Records from a data source:
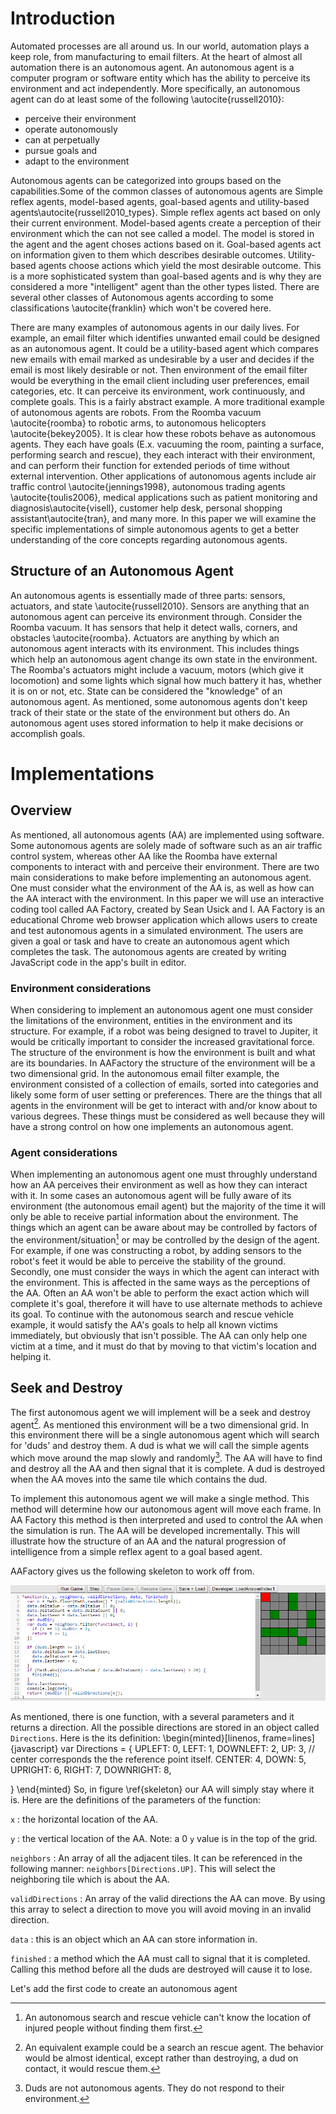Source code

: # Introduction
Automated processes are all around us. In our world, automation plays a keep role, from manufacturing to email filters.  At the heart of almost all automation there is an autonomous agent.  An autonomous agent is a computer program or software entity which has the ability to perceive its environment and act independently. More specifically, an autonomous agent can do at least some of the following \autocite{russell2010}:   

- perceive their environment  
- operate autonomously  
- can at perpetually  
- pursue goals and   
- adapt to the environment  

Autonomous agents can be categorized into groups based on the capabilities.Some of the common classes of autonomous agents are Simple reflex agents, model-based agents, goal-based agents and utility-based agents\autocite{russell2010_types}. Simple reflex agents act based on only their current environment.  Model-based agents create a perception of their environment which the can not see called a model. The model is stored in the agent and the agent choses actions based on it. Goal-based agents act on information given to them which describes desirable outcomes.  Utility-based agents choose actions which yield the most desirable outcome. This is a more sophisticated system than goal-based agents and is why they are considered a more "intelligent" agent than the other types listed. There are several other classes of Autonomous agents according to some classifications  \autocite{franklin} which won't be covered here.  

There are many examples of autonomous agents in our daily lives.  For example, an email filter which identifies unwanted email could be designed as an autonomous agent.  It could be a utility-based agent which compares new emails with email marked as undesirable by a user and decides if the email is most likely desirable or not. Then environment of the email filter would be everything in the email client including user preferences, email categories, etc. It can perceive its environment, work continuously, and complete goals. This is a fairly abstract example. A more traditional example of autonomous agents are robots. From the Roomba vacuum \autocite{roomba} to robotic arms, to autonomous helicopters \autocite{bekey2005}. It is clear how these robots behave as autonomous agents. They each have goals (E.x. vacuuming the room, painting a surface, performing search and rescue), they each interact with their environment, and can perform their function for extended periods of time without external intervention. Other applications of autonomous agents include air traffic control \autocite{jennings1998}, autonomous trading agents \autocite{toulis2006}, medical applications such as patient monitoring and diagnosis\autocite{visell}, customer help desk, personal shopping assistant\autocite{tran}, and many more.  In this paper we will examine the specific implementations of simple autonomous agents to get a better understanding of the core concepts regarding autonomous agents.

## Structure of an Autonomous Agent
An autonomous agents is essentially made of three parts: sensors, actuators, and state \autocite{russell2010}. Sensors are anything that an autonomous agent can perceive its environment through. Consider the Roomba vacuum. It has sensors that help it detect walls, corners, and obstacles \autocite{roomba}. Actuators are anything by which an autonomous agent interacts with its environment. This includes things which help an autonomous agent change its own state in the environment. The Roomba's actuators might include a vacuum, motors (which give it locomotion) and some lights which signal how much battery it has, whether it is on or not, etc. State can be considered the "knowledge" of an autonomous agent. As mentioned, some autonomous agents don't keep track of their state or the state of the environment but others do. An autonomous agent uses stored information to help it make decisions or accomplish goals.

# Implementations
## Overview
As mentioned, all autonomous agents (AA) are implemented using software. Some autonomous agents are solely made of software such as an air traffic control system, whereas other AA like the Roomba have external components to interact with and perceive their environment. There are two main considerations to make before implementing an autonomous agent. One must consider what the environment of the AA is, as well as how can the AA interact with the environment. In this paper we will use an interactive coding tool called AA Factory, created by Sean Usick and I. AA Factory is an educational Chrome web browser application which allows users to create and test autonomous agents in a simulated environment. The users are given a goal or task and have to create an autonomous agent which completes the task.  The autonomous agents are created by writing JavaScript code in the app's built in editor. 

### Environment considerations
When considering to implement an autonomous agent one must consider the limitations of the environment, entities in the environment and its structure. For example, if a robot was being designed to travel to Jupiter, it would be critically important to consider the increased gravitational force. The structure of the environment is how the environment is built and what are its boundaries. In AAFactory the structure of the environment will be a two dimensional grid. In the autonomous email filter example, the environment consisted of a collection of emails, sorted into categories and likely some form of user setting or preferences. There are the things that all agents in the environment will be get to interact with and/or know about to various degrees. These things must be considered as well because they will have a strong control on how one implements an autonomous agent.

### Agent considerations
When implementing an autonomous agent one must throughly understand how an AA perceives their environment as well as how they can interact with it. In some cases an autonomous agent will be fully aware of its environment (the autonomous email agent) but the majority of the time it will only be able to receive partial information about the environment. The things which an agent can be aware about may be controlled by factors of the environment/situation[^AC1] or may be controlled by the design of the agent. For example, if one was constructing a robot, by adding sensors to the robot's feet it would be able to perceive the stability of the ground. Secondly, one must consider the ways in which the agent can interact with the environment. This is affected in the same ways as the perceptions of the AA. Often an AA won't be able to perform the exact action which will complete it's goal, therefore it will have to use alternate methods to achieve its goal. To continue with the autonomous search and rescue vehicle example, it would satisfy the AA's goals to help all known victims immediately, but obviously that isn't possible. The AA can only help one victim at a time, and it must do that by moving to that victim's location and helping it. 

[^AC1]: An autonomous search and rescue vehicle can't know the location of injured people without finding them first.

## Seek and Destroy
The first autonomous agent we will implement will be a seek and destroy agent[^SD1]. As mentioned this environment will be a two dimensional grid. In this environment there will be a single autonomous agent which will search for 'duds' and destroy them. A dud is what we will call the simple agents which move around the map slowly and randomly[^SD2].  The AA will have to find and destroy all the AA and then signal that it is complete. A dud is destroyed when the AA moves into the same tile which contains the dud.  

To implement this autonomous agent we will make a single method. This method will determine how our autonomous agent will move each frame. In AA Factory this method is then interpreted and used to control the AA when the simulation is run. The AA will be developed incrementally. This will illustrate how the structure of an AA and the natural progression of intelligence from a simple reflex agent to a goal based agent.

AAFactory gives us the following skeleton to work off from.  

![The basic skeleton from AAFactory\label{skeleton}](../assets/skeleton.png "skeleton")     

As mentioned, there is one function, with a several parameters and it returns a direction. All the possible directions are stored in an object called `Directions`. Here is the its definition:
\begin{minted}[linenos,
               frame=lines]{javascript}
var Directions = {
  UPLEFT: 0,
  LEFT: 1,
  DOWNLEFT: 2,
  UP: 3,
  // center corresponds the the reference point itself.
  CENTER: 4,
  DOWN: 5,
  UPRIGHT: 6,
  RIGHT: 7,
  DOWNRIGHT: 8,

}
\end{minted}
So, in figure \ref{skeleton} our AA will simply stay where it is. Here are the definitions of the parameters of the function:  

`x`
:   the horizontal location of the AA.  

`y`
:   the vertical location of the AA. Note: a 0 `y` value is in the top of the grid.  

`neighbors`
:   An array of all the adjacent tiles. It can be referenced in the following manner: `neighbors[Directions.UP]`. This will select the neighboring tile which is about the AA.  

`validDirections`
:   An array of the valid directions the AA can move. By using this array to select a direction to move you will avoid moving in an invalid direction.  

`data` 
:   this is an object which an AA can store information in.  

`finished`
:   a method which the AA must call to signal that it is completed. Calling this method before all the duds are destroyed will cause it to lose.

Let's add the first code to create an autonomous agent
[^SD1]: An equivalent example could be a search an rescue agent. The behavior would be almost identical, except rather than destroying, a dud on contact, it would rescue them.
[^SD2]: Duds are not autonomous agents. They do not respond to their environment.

==

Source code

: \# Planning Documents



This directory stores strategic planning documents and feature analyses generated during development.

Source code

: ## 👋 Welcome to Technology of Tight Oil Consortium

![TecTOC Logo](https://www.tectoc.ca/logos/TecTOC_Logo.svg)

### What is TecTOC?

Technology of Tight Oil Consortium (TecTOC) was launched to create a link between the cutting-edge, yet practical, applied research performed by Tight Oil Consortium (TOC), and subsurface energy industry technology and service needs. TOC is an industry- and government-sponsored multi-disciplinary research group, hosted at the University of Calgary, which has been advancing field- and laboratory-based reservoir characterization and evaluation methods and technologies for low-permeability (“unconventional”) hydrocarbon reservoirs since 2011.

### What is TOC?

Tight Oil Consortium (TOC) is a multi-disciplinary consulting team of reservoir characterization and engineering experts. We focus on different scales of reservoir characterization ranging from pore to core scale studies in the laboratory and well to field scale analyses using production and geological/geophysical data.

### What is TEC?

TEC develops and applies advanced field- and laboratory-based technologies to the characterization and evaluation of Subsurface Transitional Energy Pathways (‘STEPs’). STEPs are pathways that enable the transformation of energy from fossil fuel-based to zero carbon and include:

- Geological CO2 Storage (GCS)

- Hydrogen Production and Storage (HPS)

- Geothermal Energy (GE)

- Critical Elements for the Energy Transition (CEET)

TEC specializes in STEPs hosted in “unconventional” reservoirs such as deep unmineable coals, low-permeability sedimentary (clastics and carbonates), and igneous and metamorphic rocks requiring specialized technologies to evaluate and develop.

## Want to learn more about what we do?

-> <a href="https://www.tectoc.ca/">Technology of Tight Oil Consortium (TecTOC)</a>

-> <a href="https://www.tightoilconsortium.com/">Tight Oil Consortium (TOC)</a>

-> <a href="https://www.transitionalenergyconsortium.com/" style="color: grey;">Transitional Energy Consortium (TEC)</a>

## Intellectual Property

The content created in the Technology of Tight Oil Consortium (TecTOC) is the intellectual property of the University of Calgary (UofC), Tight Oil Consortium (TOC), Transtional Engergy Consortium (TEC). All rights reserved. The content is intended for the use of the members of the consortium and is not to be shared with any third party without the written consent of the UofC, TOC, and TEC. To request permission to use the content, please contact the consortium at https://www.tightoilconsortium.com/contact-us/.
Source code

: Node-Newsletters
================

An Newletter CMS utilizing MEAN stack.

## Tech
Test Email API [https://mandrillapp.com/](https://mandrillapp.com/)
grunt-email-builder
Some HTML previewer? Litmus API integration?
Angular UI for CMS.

Task brief:
Using the entries above, give again exactly the lines from the line holding "Some HTML previewer? Litmus API integration?" through the line holding "Angular UI for CMS.". Include both end lines and nothing else.

Solution for this problem:
Some HTML previewer? Litmus API integration?
Angular UI for CMS.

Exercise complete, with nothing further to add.